### SUPPLIED MATERIAL
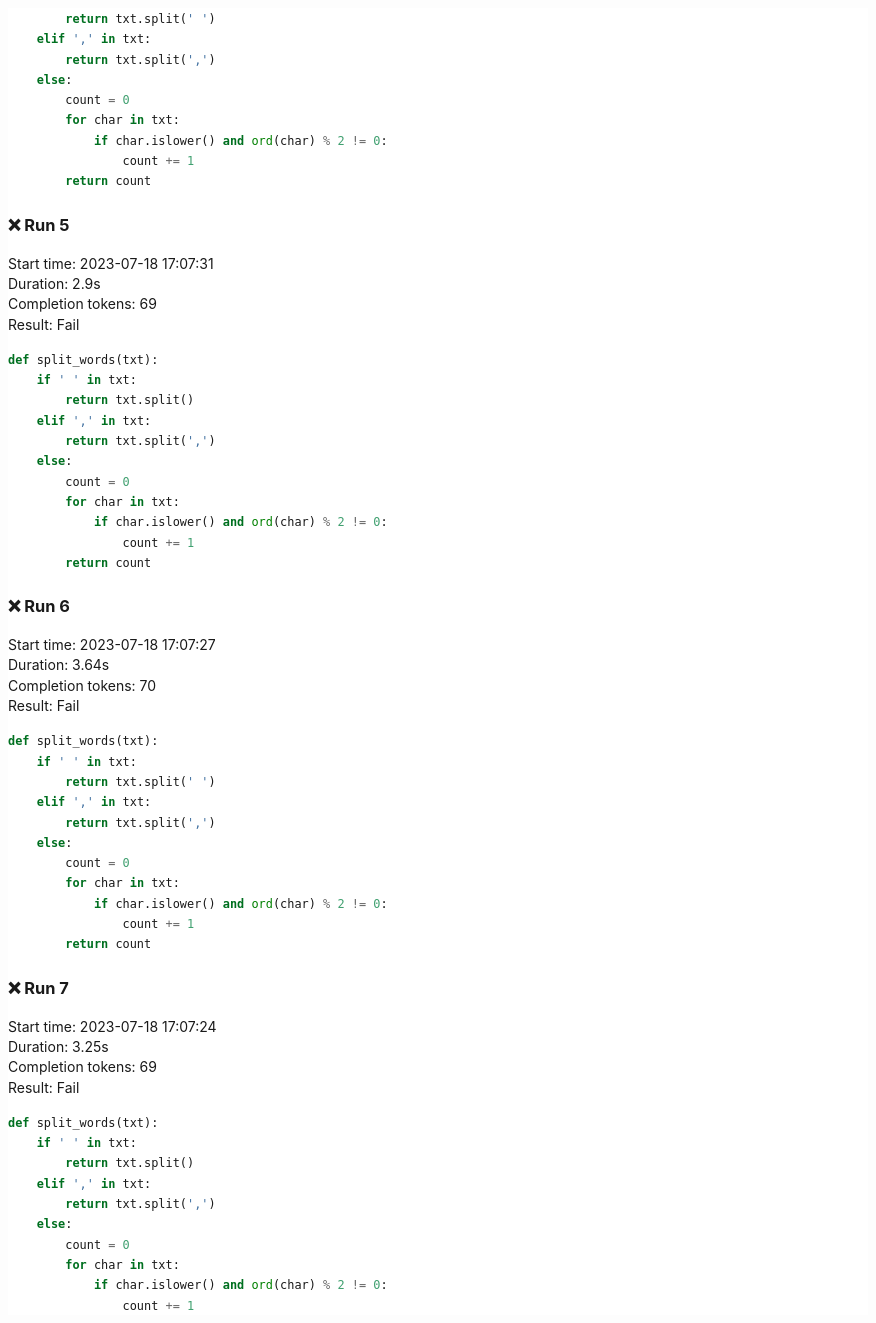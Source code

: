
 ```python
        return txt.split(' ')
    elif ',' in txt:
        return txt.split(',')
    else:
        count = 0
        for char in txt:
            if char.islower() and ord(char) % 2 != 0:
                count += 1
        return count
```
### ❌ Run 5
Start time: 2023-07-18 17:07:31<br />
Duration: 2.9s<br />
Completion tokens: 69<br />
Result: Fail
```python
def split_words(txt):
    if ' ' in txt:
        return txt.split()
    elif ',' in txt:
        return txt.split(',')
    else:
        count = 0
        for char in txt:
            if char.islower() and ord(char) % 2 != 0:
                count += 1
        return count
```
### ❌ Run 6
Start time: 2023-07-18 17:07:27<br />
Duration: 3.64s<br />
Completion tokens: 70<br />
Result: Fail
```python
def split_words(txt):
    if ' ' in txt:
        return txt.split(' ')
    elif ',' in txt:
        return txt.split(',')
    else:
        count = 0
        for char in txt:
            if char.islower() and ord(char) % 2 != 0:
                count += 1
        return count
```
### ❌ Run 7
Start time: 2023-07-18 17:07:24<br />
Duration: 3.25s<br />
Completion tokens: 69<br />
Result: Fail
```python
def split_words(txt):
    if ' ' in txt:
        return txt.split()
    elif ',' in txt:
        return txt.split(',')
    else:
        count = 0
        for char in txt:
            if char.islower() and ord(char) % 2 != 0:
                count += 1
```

* * *

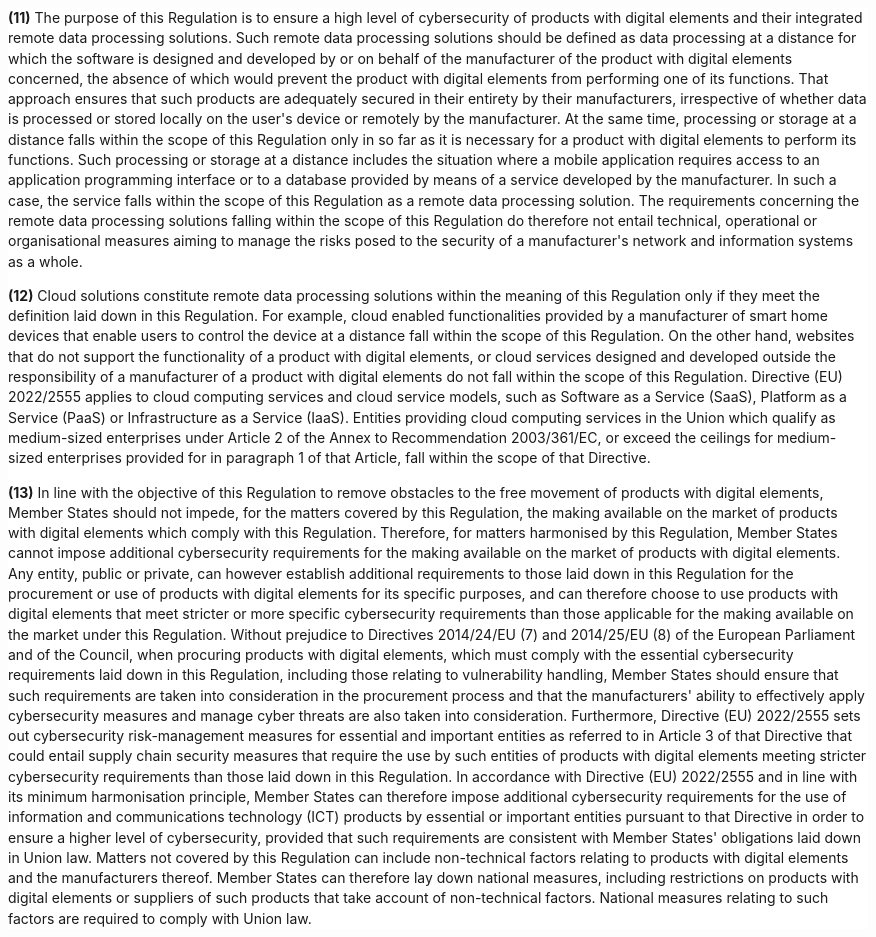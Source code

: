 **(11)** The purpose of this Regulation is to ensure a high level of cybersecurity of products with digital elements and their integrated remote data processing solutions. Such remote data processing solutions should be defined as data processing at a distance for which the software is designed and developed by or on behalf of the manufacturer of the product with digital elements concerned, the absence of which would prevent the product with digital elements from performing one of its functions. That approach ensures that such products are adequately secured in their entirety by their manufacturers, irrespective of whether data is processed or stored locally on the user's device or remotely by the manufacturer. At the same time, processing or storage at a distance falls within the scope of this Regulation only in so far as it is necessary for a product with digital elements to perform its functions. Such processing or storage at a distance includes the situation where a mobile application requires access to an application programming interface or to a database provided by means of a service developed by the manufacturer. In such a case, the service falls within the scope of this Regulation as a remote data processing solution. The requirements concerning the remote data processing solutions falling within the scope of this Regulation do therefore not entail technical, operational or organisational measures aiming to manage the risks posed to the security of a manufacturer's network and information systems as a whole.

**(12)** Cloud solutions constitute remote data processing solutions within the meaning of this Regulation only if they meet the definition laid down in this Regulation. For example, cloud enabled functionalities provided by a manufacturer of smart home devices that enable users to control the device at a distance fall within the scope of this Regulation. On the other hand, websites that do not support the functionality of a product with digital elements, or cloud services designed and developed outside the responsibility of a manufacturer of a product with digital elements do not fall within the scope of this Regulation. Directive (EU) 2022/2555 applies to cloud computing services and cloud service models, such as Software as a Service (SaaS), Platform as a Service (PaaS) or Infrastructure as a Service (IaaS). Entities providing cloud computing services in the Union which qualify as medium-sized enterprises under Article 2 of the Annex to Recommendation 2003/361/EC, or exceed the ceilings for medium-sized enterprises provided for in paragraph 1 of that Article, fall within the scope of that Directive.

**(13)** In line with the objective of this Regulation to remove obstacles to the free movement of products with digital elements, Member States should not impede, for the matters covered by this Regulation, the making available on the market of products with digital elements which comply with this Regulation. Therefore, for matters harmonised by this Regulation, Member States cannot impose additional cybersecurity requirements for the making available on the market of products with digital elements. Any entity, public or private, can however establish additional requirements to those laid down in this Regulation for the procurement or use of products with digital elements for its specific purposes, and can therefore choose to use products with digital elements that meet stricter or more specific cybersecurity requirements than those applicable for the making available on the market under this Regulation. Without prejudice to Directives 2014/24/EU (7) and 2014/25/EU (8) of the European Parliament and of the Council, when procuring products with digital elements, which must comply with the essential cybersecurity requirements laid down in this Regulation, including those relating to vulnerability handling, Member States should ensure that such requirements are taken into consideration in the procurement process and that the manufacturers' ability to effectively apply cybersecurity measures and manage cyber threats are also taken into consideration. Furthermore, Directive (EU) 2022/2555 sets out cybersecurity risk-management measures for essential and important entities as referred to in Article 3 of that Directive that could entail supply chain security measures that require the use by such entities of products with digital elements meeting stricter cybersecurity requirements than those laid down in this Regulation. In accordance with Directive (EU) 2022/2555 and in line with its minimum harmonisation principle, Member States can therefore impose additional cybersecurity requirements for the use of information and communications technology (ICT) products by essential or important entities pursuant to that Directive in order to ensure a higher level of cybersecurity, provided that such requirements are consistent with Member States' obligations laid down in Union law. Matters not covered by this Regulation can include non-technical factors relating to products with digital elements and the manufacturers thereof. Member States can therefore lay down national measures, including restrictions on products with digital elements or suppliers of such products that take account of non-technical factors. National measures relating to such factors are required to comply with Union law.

### TASK GOAL
Find every line above where the word "Duration" occurs, and copy that line.

### EXPECTED ANSWER
Duration: 2.9s<br />
Duration: 3.64s<br />
Duration: 3.25s<br />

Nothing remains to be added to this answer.